▶ [PROBLEM STATEMENT]: Take every line containing "should" from the material and copy it.

▶ [AVAILABLE RECORDS]:
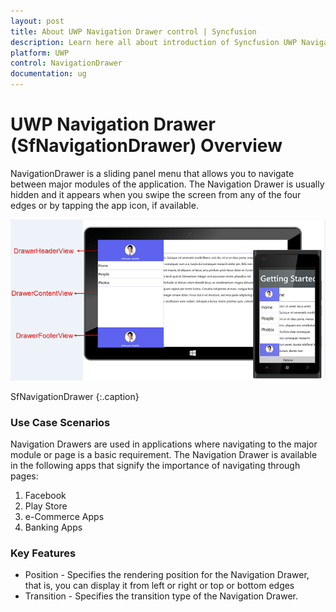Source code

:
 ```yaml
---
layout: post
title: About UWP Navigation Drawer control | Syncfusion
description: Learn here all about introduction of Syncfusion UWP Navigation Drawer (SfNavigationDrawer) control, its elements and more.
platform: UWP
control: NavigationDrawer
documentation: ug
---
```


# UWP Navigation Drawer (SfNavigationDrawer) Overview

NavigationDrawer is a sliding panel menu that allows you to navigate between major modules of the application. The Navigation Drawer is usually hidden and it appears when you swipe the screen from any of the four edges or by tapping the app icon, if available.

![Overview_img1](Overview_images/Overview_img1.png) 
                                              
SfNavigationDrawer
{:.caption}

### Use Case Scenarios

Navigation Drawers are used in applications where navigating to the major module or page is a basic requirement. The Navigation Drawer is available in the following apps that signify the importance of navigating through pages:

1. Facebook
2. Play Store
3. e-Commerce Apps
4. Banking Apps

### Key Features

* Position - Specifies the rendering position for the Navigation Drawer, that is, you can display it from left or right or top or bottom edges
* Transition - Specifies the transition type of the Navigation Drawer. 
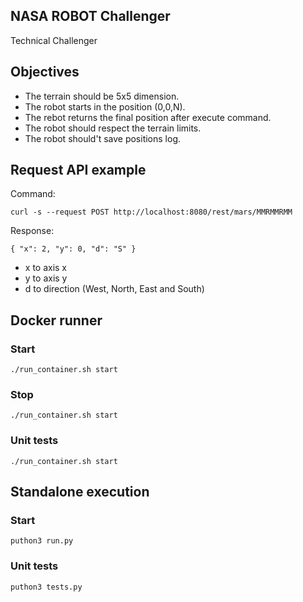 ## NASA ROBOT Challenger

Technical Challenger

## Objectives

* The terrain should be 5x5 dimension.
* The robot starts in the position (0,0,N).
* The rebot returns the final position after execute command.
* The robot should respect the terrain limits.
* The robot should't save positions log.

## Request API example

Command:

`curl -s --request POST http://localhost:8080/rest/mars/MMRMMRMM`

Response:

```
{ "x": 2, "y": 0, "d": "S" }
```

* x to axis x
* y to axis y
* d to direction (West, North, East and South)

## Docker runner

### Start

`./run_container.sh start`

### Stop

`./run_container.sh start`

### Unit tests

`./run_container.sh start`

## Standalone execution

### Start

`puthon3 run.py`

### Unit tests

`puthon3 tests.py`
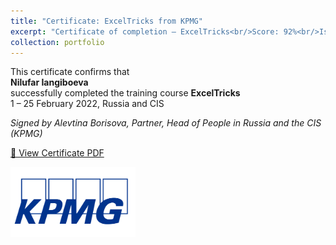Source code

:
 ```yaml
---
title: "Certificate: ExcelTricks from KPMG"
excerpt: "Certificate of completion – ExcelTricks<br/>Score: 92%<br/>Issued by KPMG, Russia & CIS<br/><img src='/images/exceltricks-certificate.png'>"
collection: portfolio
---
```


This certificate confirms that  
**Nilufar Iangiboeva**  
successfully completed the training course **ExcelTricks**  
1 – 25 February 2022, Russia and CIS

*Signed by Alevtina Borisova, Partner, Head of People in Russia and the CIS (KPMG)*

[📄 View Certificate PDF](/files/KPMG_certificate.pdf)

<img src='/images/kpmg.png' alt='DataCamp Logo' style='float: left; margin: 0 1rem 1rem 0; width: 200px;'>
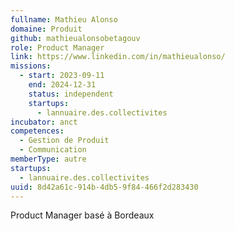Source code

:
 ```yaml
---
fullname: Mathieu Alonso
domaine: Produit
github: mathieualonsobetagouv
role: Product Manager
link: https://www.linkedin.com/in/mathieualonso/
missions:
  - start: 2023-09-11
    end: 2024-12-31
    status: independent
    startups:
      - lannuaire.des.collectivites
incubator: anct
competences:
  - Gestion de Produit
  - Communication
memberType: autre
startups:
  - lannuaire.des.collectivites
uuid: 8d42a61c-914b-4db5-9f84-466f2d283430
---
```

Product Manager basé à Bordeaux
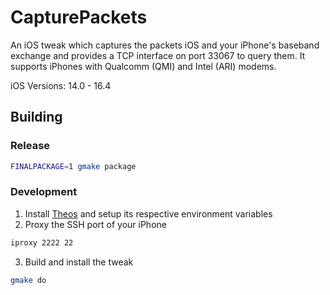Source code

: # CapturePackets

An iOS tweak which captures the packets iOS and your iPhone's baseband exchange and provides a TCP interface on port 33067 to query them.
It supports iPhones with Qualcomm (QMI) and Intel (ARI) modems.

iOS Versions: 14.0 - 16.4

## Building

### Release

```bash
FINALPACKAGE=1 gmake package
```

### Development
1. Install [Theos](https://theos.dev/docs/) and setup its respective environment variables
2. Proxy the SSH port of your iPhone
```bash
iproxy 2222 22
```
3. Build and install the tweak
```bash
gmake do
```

▶ [SOLUTION BELOW]:
* The terrain should be 5x5 dimension.
* The robot should respect the terrain limits.
* The robot should't save positions log.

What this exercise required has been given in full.